Jackie Kay is not a refugee. She was born in Edinburgh to a Scottish mother and a Nigerian father and brought up by white adoptive parents in Glasgow. But she writes and performs with the compassionate understanding of what it is like to be “somebody else” and she has drawn inspiration from women refugees who know only too well what it is like to seek sanctuary in a strange land.
It’s World Refugee Day on 20 June. This year it has particular significance. While political rhetoric on immigration is far from poetic, this week the United Nations refugee agency (UNHCR) reports more than 60m people are now displaced by wars, conflict and persecution across the world.

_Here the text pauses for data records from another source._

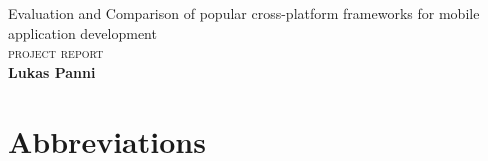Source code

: \documentclass[12pt, oneside, titlepage]{book}
\newcommand{\Author}{Lukas Panni}
\newcommand{\Type}{project report}
\newcommand{\Title}{Evaluation and Comparison of popular cross-platform frameworks for mobile application development}
\begin{document}
\pagestyle{plain}

\begin{titlepage}
\begin{center}
\vspace*{-2cm}
{\Huge \Title}\\[1cm]
{\Huge\scshape \Type}\\[1cm]
{\large\bfseries \Author}\\[1cm]
\vfill
\end{center}
\end{titlepage}



\setcounter{page}{1}
\newpage
\tableofcontents
\listoffigures
\listoftables

\chapter*{Abbreviations}

\clearpage

\setcounter{page}{1}






\appendix

\end{document}
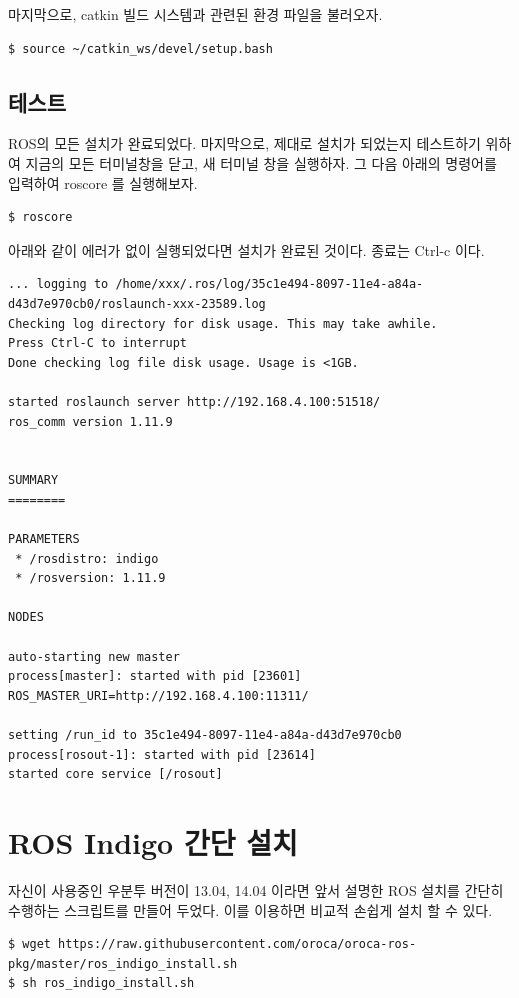 마지막으로, catkin 빌드 시스템과 관련된 환경 파일을 불러오자. 
\\
\begin{lstlisting}[language=ROS]
$ source ~/catkin_ws/devel/setup.bash
\end{lstlisting}

\subsection{테스트}

ROS의 모든 설치가 완료되었다. 마지막으로, 제대로 설치가 되었는지 테스트하기 위하여 지금의 모든 터미널창을 닫고, 새 터미널 창을 실행하자. 그 다음 아래의 명령어를 입력하여 roscore 를 실행해보자.
\\
\begin{lstlisting}[language=ROS]
$ roscore
\end{lstlisting}

\noindent
아래와 같이 에러가 없이 실행되었다면 설치가 완료된 것이다. 종료는 Ctrl-c 이다.
\\
\begin{lstlisting}[language=ROS]
... logging to /home/xxx/.ros/log/35c1e494-8097-11e4-a84a-d43d7e970cb0/roslaunch-xxx-23589.log
Checking log directory for disk usage. This may take awhile.
Press Ctrl-C to interrupt
Done checking log file disk usage. Usage is <1GB.

started roslaunch server http://192.168.4.100:51518/
ros_comm version 1.11.9


SUMMARY
========

PARAMETERS
 * /rosdistro: indigo
 * /rosversion: 1.11.9

NODES

auto-starting new master
process[master]: started with pid [23601]
ROS_MASTER_URI=http://192.168.4.100:11311/

setting /run_id to 35c1e494-8097-11e4-a84a-d43d7e970cb0
process[rosout-1]: started with pid [23614]
started core service [/rosout]
\end{lstlisting}

\section{ROS Indigo 간단 설치}
\label{sec:SimpleInstallation}

자신이 사용중인 우분투 버전이 13.04, 14.04 이라면 앞서 설명한 ROS 설치를 간단히 수행하는 스크립트를 만들어 두었다. 이를 이용하면 비교적 손쉽게 설치 할 수 있다.
\\
\begin{lstlisting}[language=ROS]
$ wget https://raw.githubusercontent.com/oroca/oroca-ros-pkg/master/ros_indigo_install.sh
$ sh ros_indigo_install.sh
\end{lstlisting}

A stark statistic records that one in every 122 humans on earth is either a refugee, homeless and persecuted in their own country, or risking great danger to seek asylum in a new land. That’s more than ever recorded and rising. “Were this the population of a country, it would be the world’s 24th biggest.”
With that in mind, there seems something courageous – even defiant – about Refugee Festival Scotland 2015 which ends on Sunday 21 June. This year Scottish Refugee Council enjoys its 30th anniversary and the Festival, marking its 15th year, has chosen a bold theme: Celebrate.

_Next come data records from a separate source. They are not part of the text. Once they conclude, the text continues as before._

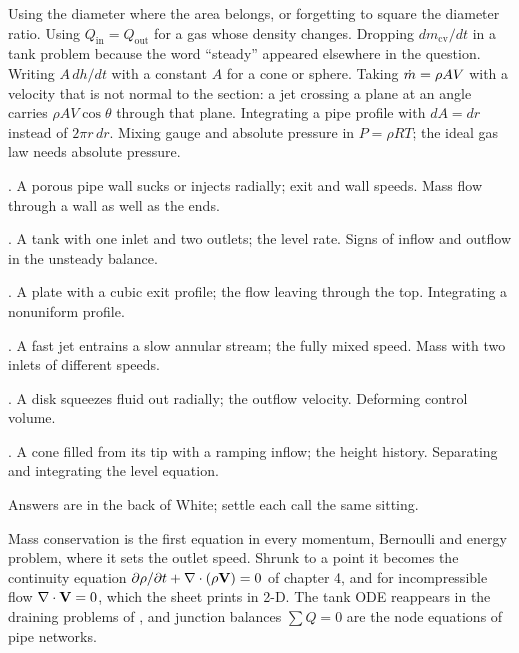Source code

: \begin{trap}
Using the diameter where the area belongs, or forgetting to square the diameter ratio. Using $Q_\text{in} = Q_\text{out}$ for a gas whose density changes. Dropping $dm_\text{cv}/dt$ in a tank problem because the word ``steady'' appeared elsewhere in the question. Writing $A\,dh/dt$ with a constant $A$ for a cone or sphere. Taking $\mdot = \rho AV$ with a velocity that is not normal to the section: a jet crossing a plane at an angle carries $\rho AV\cos\theta$ through that plane. Integrating a pipe profile with $dA = dr$ instead of $2\pi r\,dr$. Mixing gauge and absolute pressure in $P = \rho RT$; the ideal gas law needs absolute pressure.
\end{trap}

\begin{ladder}
\item {}. A porous pipe wall sucks or injects radially; exit and wall speeds. Mass flow through a wall as well as the ends.
\item {}. A tank with one inlet and two outlets; the level rate. Signs of inflow and outflow in the unsteady balance.
\item {}. A plate with a cubic exit profile; the flow leaving through the top. Integrating a nonuniform profile.
\item {}. A fast jet entrains a slow annular stream; the fully mixed speed. Mass with two inlets of different speeds.
\item {}. A disk squeezes fluid out radially; the outflow velocity. Deforming control volume.
\item {}. A cone filled from its tip with a ramping inflow; the height history. Separating and integrating the level equation.
\end{ladder}
Answers are in the back of White; settle each call the same sitting.


\begin{hides}
Mass conservation is the first equation in every momentum, Bernoulli and energy problem, where it sets the outlet speed. Shrunk to a point it becomes the continuity equation $\partial\rho/\partial t + \nabla\cdot(\rho\V) = 0$ of chapter 4, and for incompressible flow $\nabla\cdot\V = 0$, which the sheet prints in 2-D. The tank ODE reappears in the draining problems of , and junction balances $\sum Q = 0$ are the node equations of pipe networks.
\end{hides}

We’re celebrating not only the contribution refugees make to the vibrancy of our communities and cultural life, but also Scotland as a place that offers protection to people fleeing conflict and persecution where they can rebuild their lives in safety: something we can all be proud of.
Looking for a poem to mark the occasion, I spot a book jostling for attention on the shelf. Wish I Was Here, a Scottish multicultural anthology, “represents the diversity of languages, dialects and cultures in contemporary Scotland”. It is a pocket poetry book packed with vibrancy.
And on the back cover there’s Jackie Kay’s In My Country. Which just happens to be one of three poems she reads on a YouTube video. Like the second poem in the recording, Somebody Else, it deals with a sense of identity. Or, multiple identities maybe. How many of us know exactly who we are and where we truly belong?
a woman passed round me
in a slow watchful circle,
as if I were a superstition
These poems also seem to touch on that disorienting “here and there” consciousness of strangers in search of home (Here and There was a poignantly simple three-word message fluttering on a “poetry tree” in Edinburgh’s St Andrew Square Poetry Garden during an event for Refugee Week in 2009).
Sanctuary is not easily gained. Jackie Kay has worked directly with the words of refugee women in Writing for Refugee Women, an event organised by the Scottish Refugee Council as part of the Stop Destitution campaign in 2013. The result was three more poems – Glasgow Snow, Constant, Push the Week – powerfully and painfully evoking what it is like to arrive alone and seeking asylum: unseen, unknown, inhuman.
No public fund, no benefit, no home, no sanctum
No haven, no safe port, no support,
No safety net, no sanctuary, no nothing.
Until a girl found you in the snow, frozen,
And took you under her wing, singing.
Back to that YouTube video. Darling, the third, immensely moving poem, is also a celebration of humanity. There’s warmth and love and comfort in the song to a dying woman, “I held her hand and sang a song from when I was a girl…And when I stopped singing she had slipped away”. Here, for Refugee Day, and any other day, is a reminder of what it is to be human, needing and caring for others.
And what I didn’t know, or couldn’t see then,
Was that she hadn’t really gone
The dead don’t go till you do, loved ones.
The dead are still here holding our hands.